**Collected data**

****************************************

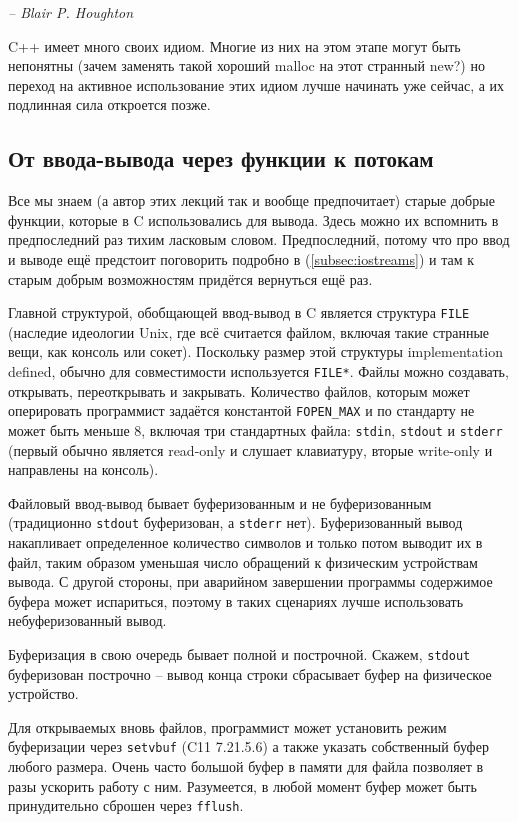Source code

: \documentclass[a4paper,12pt,oneside]{book}
\begin{document}
\hfill\textit{-- Blair P. Houghton}

C++ имеет много своих идиом. Многие из них на этом этапе могут быть непонятны (зачем заменять такой хороший malloc на этот странный new?) но переход на активное использование этих идиом лучше начинать уже сейчас, а их подлинная сила откроется позже.

\subsection{От ввода-вывода через функции к потокам}\label{PrintfToCout}

Все мы знаем (а автор этих лекций так и вообще предпочитает) старые добрые функции, которые в C использовались для вывода. Здесь можно их вспомнить в предпоследний раз тихим ласковым словом. Предпоследний, потому что про ввод и выводе ещё предстоит поговорить подробно в (\ref{subsec:iostreams}) и там к старым добрым возможностям придётся вернуться ещё раз.

Главной структурой, обобщающей ввод-вывод в C является структура \lstinline!FILE! (наследие идеологии Unix, где всё считается файлом, включая такие странные вещи, как консоль или сокет). Поскольку размер этой структуры implementation defined, обычно для совместимости используется \lstinline!FILE*!. Файлы можно создавать, открывать, переоткрывать и закрывать. Количество файлов, которым может оперировать программист задаётся константой \lstinline!FOPEN_MAX! и по стандарту не может быть меньше 8, включая три стандартных файла: \lstinline!stdin!, \lstinline!stdout! и \lstinline!stderr! (первый обычно является read-only и слушает клавиатуру, вторые write-only и направлены на консоль).

Файловый ввод-вывод бывает буферизованным и не буферизованным (традиционно \lstinline!stdout! буферизован, а \lstinline!stderr! нет). Буферизованный вывод накапливает определенное количество символов и только потом выводит их в файл, таким образом уменьшая число обращений к физическим устройствам вывода. С другой стороны, при аварийном завершении программы содержимое буфера может испариться, поэтому в таких сценариях лучше использовать небуферизованный вывод.

Буферизация в свою очередь бывает полной и построчной. Скажем, \lstinline!stdout! буферизован построчно -- вывод конца строки сбрасывает буфер на физическое устройство.

Для открываемых вновь файлов, программист может установить режим буферизации через \lstinline!setvbuf! (C11 7.21.5.6) а также указать собственный буфер любого размера. Очень часто большой буфер в памяти для файла позволяет в разы ускорить работу с ним. Разумеется, в любой момент буфер может быть принудительно сброшен через \lstinline!fflush!.
\end{document}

****************************************

What belongs in the answer is each line of the data that has the word "функции".

\subsection{От ввода-вывода через функции к потокам}\label{PrintfToCout}
Все мы знаем (а автор этих лекций так и вообще предпочитает) старые добрые функции, которые в C использовались для вывода. Здесь можно их вспомнить в предпоследний раз тихим ласковым словом. Предпоследний, потому что про ввод и выводе ещё предстоит поговорить подробно в (\ref{subsec:iostreams}) и там к старым добрым возможностям придётся вернуться ещё раз.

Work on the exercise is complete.